_DESCRIPTION OF THE TASK_
Use the entries below and reproduce exactly the lines from the one containing "- 📋 Listagem" down to the one containing "## Tecnologias Utilizadas", both of them included.

_PROVIDED MATERIAL_
********************
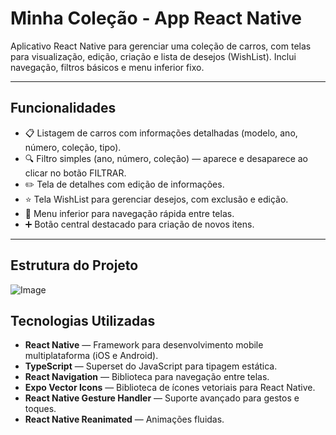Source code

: # Minha Coleção - App React Native

Aplicativo React Native para gerenciar uma coleção de carros, com telas para visualização, edição, criação e lista de desejos (WishList). Inclui navegação, filtros básicos e menu inferior fixo.

---

## Funcionalidades

- 📋 Listagem de carros com informações detalhadas (modelo, ano, número, coleção, tipo).
- 🔍 Filtro simples (ano, número, coleção) — aparece e desaparece ao clicar no botão FILTRAR.
- ✏️ Tela de detalhes com edição de informações.
- ⭐ Tela WishList para gerenciar desejos, com exclusão e edição.
- 📱 Menu inferior para navegação rápida entre telas.
- ➕ Botão central destacado para criação de novos itens.

---

## Estrutura do Projeto

![Image](https://github.com/user-attachments/assets/22d6fe50-aba4-4a36-87a7-90f7d0e99f06)


## Tecnologias Utilizadas

- **React Native** — Framework para desenvolvimento mobile multiplataforma (iOS e Android).
- **TypeScript** — Superset do JavaScript para tipagem estática.
- **React Navigation** — Biblioteca para navegação entre telas.
- **Expo Vector Icons** — Biblioteca de ícones vetoriais para React Native.
- **React Native Gesture Handler** — Suporte avançado para gestos e toques.
- **React Native Reanimated** — Animações fluidas.
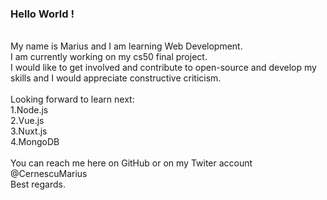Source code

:### Hello World !
</br>
My name is Marius and I am learning Web Development.</br>
I am currently working on my cs50 final project.
</br>
I would like to get involved and contribute to open-source and develop my skills and I would appreciate constructive criticism.</br>
</br>
Looking forward to learn next:</br>
1.Node.js</br>
2.Vue.js</br>
3.Nuxt.js</br>
4.MongoDB
</br></br>
You can reach me here on GitHub or on my Twiter account @CernescuMarius</br>
Best regards.
<!--
**mariuscernescu/mariuscernescu** is a ✨ _special_ ✨ repository because its `README.md` (this file) appears on your GitHub profile.

Here are some ideas to get you started:

- 🔭 I’m currently working on ...
- 🌱 I’m currently learning ...
- 👯 I’m looking to collaborate on ...
- 🤔 I’m looking for help with ...
- 💬 Ask me about ...
- 📫 How to reach me: ...
- 😄 Pronouns: ...
- ⚡ Fun fact: ...
-->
********************
_ANSWER FOR THIS EXERCISE_
- 📋 Listagem de carros com informações detalhadas (modelo, ano, número, coleção, tipo).
- 🔍 Filtro simples (ano, número, coleção) — aparece e desaparece ao clicar no botão FILTRAR.
- ✏️ Tela de detalhes com edição de informações.
- ⭐ Tela WishList para gerenciar desejos, com exclusão e edição.
- 📱 Menu inferior para navegação rápida entre telas.
- ➕ Botão central destacado para criação de novos itens.

---

## Estrutura do Projeto

![Image](https://github.com/user-attachments/assets/22d6fe50-aba4-4a36-87a7-90f7d0e99f06)


## Tecnologias Utilizadas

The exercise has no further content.